DATA EXCERPTS =>
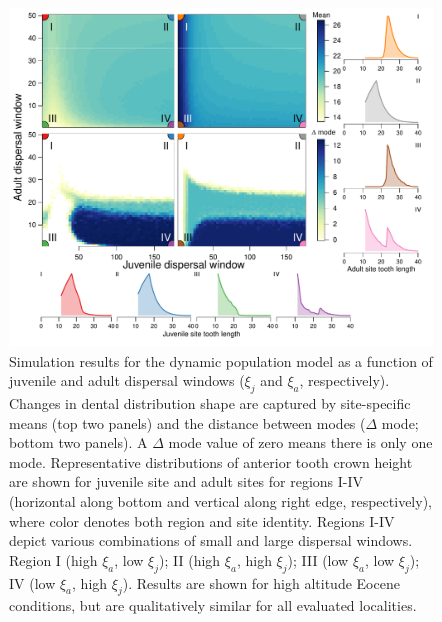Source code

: \documentclass[]{rsos}%
\begin{document}
\begin{figure}[ht]
  \centering
  \includegraphics[width=1\linewidth]{fig_means_peaks_highlatitude_rev.pdf}  

\caption{Simulation results for the dynamic population model as a function of juvenile and adult dispersal windows ($\xi_j$ and $\xi_a$, respectively). 
Changes in dental distribution shape are captured by site-specific means (top two panels) and the distance between modes ($\Delta$ mode; bottom two panels).
A $\Delta$ mode value of zero means there is only one mode.
Representative distributions of anterior tooth crown height are shown for juvenile site and adult sites for regions I-IV  (horizontal along bottom and vertical along right edge, respectively), where color denotes both region and site identity.
Regions I-IV depict various combinations of small and large dispersal windows. Region I (high $\xi_a$, low $\xi_j$); II (high $\xi_a$, high $\xi_j$); III (low $\xi_a$, low $\xi_j$); IV (low $\xi_a$, high $\xi_j$).
Results are shown for high altitude Eocene conditions, but are qualitatively similar for all evaluated localities.
}
\label{fig:sim}
\end{figure}
\end{document}
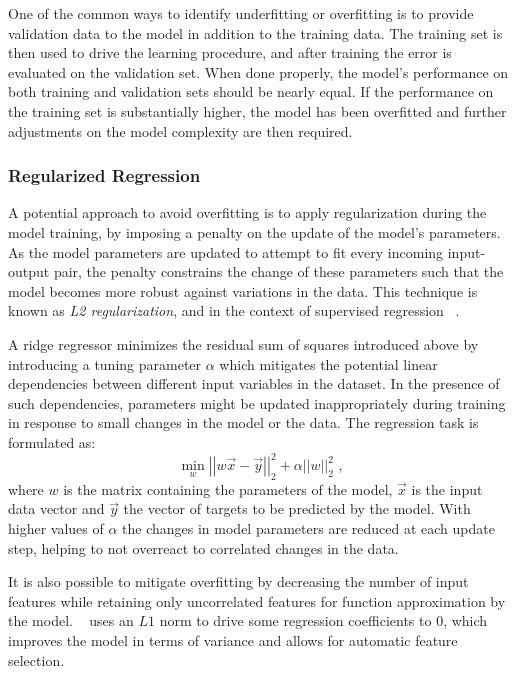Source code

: One of the common ways to identify underfitting or overfitting is to provide validation data to the model in addition to the training data.
The training set is then used to drive the learning procedure, and after training the error is evaluated on the validation set.
When done properly, the model's performance on both training and validation sets should be nearly equal.
If the performance on the training set is substantially higher, the model has been overfitted and further adjustments on the model complexity are then required.

\subsubsection*{Regularized Regression}

A potential approach to avoid overfitting is to apply regularization during the model training, by imposing a penalty on the update of the model's parameters.
As the model parameters are updated to attempt to fit every incoming input-output pair, the penalty constrains the change of these parameters such that the model becomes more robust against variations in the data.
This technique is known as \textit{L2 regularization}, and in the context of supervised regression ~\cite{MIT:Rifkin:Regularized_Least_Squares}.

A ridge regressor minimizes the residual sum of squares introduced above by introducing a tuning parameter \(\alpha\) which mitigates the potential linear dependencies between different input variables in the dataset.
In the presence of such dependencies, parameters might be updated inappropriately during training in response to small changes in the model or the data.
The regression task is formulated as:
\begin{equation}
    \min _w \left|\left| w \vec{x} - \vec{y} \right|\right|_2^2 + \alpha \left|\left| w \right|\right|_2^2 \text{ ,}
    \label{equation:ridge_regression_regularization}
\end{equation}
where \(w\) is the matrix containing the parameters of the model, \(\vec{x}\) is the input data vector and \(\vec{y}\) the vector of targets to be predicted by the model.
With higher values of \(\alpha\) the changes in model parameters are reduced at each update step, helping to not overreact to correlated changes in the data.

It is also possible to mitigate overfitting by decreasing the number of input features while retaining only uncorrelated features for function approximation by the model.
~\cite{JRSS:Tibshirani:Regression_Shrinkage_Selection_Via_Lasso} uses an \(L1\) norm to drive some regression coefficients to \(0\), which improves the model in terms of variance and allows for automatic feature selection.

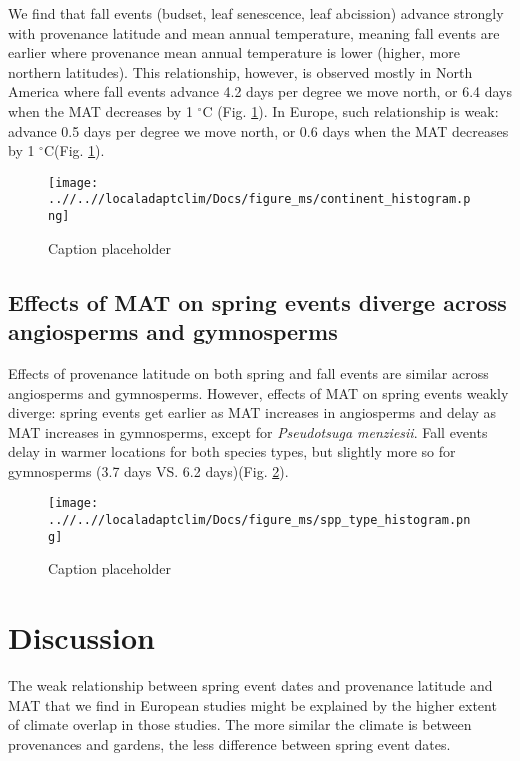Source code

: \documentclass{article}
\begin{document}
We find that fall events (budset, leaf senescence, leaf abcission) advance strongly with provenance latitude and mean annual temperature, meaning fall events are earlier where provenance mean annual temperature is lower (higher, more northern latitudes). This relationship, however, is observed mostly in North America where fall events advance 4.2 days per degree we move north, or 6.4 days when the MAT decreases by 1 $^{\circ}$C (Fig. \ref{figure:continent}). In Europe, such relationship is weak: advance 0.5 days per degree we move north, or 0.6 days when the MAT decreases by 1 $^{\circ}$C(Fig. \ref{figure:continent}).

\begin{figure}[!h] 
    \centering
 \texttt{[image: ..//..//localadaptclim/Docs/figure\_ms/continent\_histogram.png]}
    \caption{Caption placeholder}
    \label{figure:continent}
\end{figure}


\subsection{Effects of MAT on spring events diverge across angiosperms and gymnosperms}

Effects of provenance latitude on both spring and fall events are similar across angiosperms and gymnosperms. However, effects of MAT on spring events weakly diverge: spring events get earlier as MAT increases in angiosperms and delay as MAT increases in gymnosperms, except for \emph{Pseudotsuga menziesii}. Fall events delay in warmer locations for both species types, but slightly more so for gymnosperms (3.7 days VS. 6.2 days)(Fig. \ref{figure:spp_type}).

\begin{figure}[!h] 
    \centering
 \texttt{[image: ..//..//localadaptclim/Docs/figure\_ms/spp\_type\_histogram.png]}
    \caption{Caption placeholder}
    \label{figure:spp_type}
\end{figure}


\section{Discussion}




The weak relationship between spring event dates and provenance latitude and MAT that we find in European studies might be explained by the higher extent of climate overlap in those studies. The more similar the climate is between provenances and gardens, the less difference between spring event dates.
\\
\end{document}

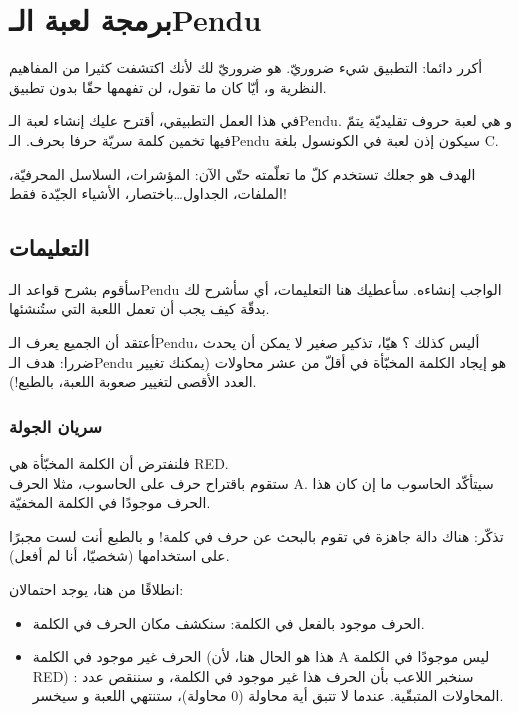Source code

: \chapter{برمجة لعبة الـ\textenglish{Pendu}}

أكرر دائما: التطبيق شيء ضروريّ. هو ضروريّ لك لأنك اكتشفت كثيرا من المفاهيم النظرية و، أيّا كان ما تقول، لن تفهمها حقّا بدون تطبيق.

في هذا العمل التطبيقي، أقترح عليك إنشاء لعبة الـ\textenglish{Pendu}.
و هي لعبة حروف تقليديّة يتمّ فيها تخمين كلمة سريّة حرفا بحرف. الـ\textenglish{Pendu}
سيكون إذن لعبة في الكونسول بلغة
\textenglish{C}.

الهدف هو جعلك تستخدم كلّ ما تعلّمته حتّى الآن: المؤشرات، السلاسل المحرفيّة، الملفات، الجداول\dots باختصار، الأشياء الجيّدة فقط!

\section{التعليمات}

سأقوم بشرح قواعد الـ\textenglish{Pendu}
الواجب إنشاءه. سأعطيك هنا التعليمات، أي سأشرح لك بدقّة كيف يجب أن تعمل اللعبة التي ستُنشئها.

أعتقد أن الجميع يعرف
الـ\textenglish{Pendu}،
أليس كذلك ؟ هيّا، تذكير صغير لا يمكن أن يحدث ضررا: هدف الـ\textenglish{Pendu}
هو إيجاد الكلمة المخبّأة في أقلّ من عشر محاولات (يمكنك تغيير العدد الأقصى لتغيير صعوبة اللعبة، بالطبع!).

\subsection{سريان الجولة}
فلنفترض أن الكلمة المخبّأة هي \textenglish{RED}.\\
ستقوم باقتراح حرف على الحاسوب، مثلا الحرف
\textenglish{A}.
سيتأكّد الحاسوب ما إن كان هذا الحرف موجودًا في الكلمة المخفيّة.

\begin{information}
تذكّر: هناك دالة جاهزة في
تقوم بالبحث عن حرف في كلمة! و بالطبع أنت لست مجبرًا على استخدامها (شخصيّا، أنا لم أفعل).
\end{information}

انطلاقًا من هنا، يوجد احتمالان:

\begin{itemize}
  \item الحرف موجود بالفعل في الكلمة: سنكشف مكان الحرف في الكلمة.
  \item الحرف غير موجود في الكلمة (هذا هو الحال هنا، لأن
\textenglish{A}
ليس موجودًا في الكلمة
\textenglish{RED}) :
سنخبر اللاعب بأن الحرف هذا غير موجود في الكلمة، و سننقص عدد المحاولات المتبقّية. عندما لا تتبق أية محاولة (0 محاولة)، ستنتهي اللعبة و سيخسر.
\end{itemize}


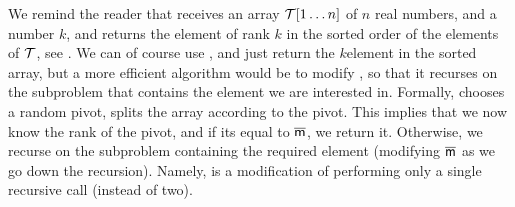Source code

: 


We remind the reader that \QuickSelect receives an array
$\Array[1\ldots n]$ of $n$ real numbers, and a number $k$, and returns the
element of rank $k$ in the sorted order of the elements of $\Array$, see
.  We can of course use \QuickSort, and just return
the $k$\th element in the sorted array, but a more efficient algorithm
would be to modify \QuickSelect, so that it recurses on the subproblem
that contains the element we are interested in. Formally, \QuickSelect
chooses a random pivot, splits the array according to the pivot. This
implies that we now know the rank of the pivot, and if its equal to
$\median$, we return it. Otherwise, we recurse on the subproblem
containing the required element (modifying $\median$ as we go down the
recursion).  Namely, \QuickSelect is a modification of \QuickSort
performing only a single recursive call (instead of two).

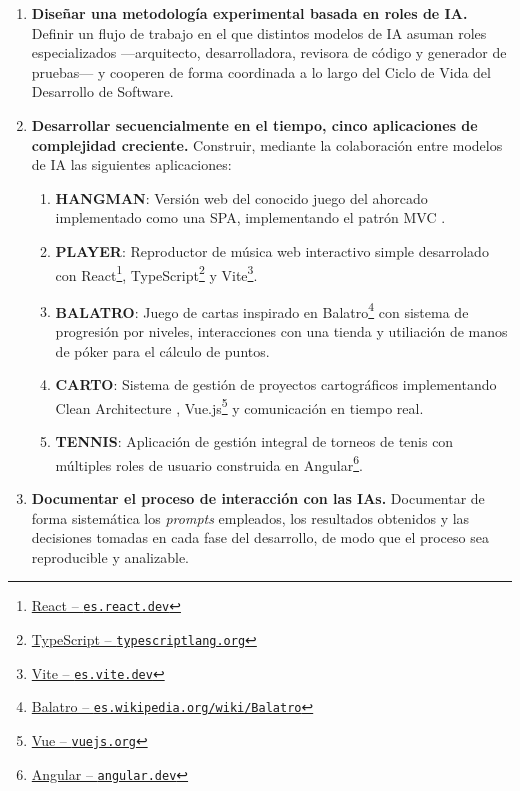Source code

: \begin{enumerate}
  \item \textbf{Diseñar una metodología experimental basada en roles de IA.} Definir un flujo de trabajo en el que distintos modelos de \ac{IA} asuman roles especializados ---arquitecto, desarrolladora, revisora de código y generador de pruebas--- y cooperen de forma coordinada a lo largo del
  Ciclo de Vida del Desarrollo de Software.

  \item \textbf{Desarrollar secuencialmente en el tiempo, cinco aplicaciones de complejidad creciente.} Construir, mediante la colaboración entre modelos de \ac{IA} las siguientes aplicaciones:
  \begin{enumerate}
    \item \textbf{\ac{HANGMAN}}: Versión web del conocido juego del ahorcado implementado como una \ac{SPA}, implementando el patrón \ac{MVC}  \cite{Reenskaug:1979:MVC}.
    \item \textbf{\ac{PLAYER}}: Reproductor de música web interactivo simple desarrolado con React\footnote{\href{https://es.react.dev}{React -- \texttt{es.react.dev}}}, TypeScript\footnote{\href{https://www.typescriptlang.org}{TypeScript -- \texttt{typescriptlang.org}}} y Vite\footnote{\href{https://es.vite.dev}{Vite -- \texttt{es.vite.dev}}}. 
    \item \textbf{\ac{BALATRO}}: Juego de cartas inspirado en Balatro\footnote{\href{https://es.wikipedia.org/wiki/Balatro}{Balatro -- \texttt{es.wikipedia.org/wiki/Balatro}}} con sistema de progresión por niveles, interacciones con una tienda y utiliación de manos de póker para el cálculo de puntos.
    \item \textbf{\ac{CARTO}}: Sistema de gestión de proyectos cartográficos implementando Clean Architecture \cite{Martin:2018:CleanArchitecture}, Vue.js\footnote{\href{https://vuejs.org}{Vue -- \texttt{vuejs.org}}} y comunicación en tiempo real.
    \item \textbf{\ac{TENNIS}}: Aplicación de gestión integral de torneos de tenis con múltiples roles de usuario construida en Angular\footnote{\href{https://angular.dev}{Angular -- \texttt{angular.dev}}}.
  \end{enumerate}

  \item \textbf{Documentar el proceso de interacción con las IAs.} Documentar de forma sistemática los \textit{prompts} empleados, los resultados obtenidos y las decisiones tomadas en cada fase del desarrollo, de modo que el proceso sea reproducible y analizable.


\end{enumerate}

TASK BRIEF => Give again exactly, and only, the lines above starting at the one with "Representative distributions of" and ending at the one with "Regions I-IV depict".

YOUR RESPONSE =>
Representative distributions of anterior tooth crown height are shown for juvenile site and adult sites for regions I-IV  (horizontal along bottom and vertical along right edge, respectively), where color denotes both region and site identity.
Regions I-IV depict various combinations of small and large dispersal windows. Region I (high $\xi_a$, low $\xi_j$); II (high $\xi_a$, high $\xi_j$); III (low $\xi_a$, low $\xi_j$); IV (low $\xi_a$, high $\xi_j$).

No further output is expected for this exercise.